In 2022, FunPlus Phoenix Wins the Chinese Wild Rift League.

== Ventures ==
In 2012, FunPlus received funding in the amount of $13 million in the Series A round from several Silicon Valley investors.

In 2014, FunPlus raised $74 million in a series B funding round led by Orchid Asia Group, GSR Ventures, and Steamboat Ventures.

Since 2014, the company has invested in other game studios and game-related projects globally.  Among other ventures, the investment went to the development of the DianDian Interactive game studio.

In 2016, the Company sold its DianDian studio, when all of the investors' shares were purchased by the company and today FunPlus is one of the largest privately held companies in all of gaming and one of the only ones at that size that is completely bootstrapped.

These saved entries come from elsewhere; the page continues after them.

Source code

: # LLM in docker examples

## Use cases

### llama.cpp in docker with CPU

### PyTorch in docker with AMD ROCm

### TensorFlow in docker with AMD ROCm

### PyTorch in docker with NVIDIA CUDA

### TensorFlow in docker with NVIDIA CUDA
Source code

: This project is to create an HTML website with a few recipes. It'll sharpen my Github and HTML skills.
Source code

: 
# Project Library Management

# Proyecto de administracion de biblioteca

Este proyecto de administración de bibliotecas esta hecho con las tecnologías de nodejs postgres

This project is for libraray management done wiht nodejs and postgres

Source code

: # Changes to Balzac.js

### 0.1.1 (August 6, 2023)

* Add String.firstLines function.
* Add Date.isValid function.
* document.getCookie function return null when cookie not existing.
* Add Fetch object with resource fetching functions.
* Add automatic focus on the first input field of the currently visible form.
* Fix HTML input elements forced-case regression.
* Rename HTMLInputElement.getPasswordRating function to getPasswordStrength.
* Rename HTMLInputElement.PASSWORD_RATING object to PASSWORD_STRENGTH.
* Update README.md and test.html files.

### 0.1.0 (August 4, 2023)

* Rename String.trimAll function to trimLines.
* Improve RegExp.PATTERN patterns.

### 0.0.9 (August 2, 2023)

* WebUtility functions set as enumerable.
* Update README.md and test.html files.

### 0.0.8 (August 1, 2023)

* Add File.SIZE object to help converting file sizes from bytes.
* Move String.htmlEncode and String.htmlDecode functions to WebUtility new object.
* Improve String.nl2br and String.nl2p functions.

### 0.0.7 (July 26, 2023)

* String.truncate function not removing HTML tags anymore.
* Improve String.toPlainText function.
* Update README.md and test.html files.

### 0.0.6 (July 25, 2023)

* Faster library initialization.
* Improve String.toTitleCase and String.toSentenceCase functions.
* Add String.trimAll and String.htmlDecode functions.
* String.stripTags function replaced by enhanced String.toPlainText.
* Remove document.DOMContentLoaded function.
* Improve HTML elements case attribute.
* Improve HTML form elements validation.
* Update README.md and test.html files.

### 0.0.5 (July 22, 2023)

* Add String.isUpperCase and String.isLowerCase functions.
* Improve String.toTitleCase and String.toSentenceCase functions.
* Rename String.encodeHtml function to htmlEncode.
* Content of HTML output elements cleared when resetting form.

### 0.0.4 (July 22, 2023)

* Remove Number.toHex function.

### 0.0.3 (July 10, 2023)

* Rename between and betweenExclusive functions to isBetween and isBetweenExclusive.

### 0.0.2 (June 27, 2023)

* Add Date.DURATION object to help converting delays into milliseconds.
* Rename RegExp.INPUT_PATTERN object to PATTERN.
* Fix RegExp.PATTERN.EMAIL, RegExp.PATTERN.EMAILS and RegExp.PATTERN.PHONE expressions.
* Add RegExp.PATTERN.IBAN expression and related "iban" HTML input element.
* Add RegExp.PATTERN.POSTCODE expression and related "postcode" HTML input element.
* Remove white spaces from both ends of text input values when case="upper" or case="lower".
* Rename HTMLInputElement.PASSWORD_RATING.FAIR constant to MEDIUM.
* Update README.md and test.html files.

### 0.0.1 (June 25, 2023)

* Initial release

In 2016, the company started a $50 million fund to invest in game startups. The first investment that FunPlus made was in Sirvo Studios.

In July 2016, FunPlus invested an undisclosed amount to Singaporean mobile game developer XII Braves.

In June 2021, FunPlus became one of the investors in seed funding for Drop Fake, which raised $9 million. In July 2021, FunPlus led a series B financing round for Singularity 6. The studio has raised $30 million. In the same year, FunPlus participated in the seed funding round for Gardens Studio, in which it raised $4.5 million.

In 2022, FunPlus invested in ConchShip Games with a 25% stake.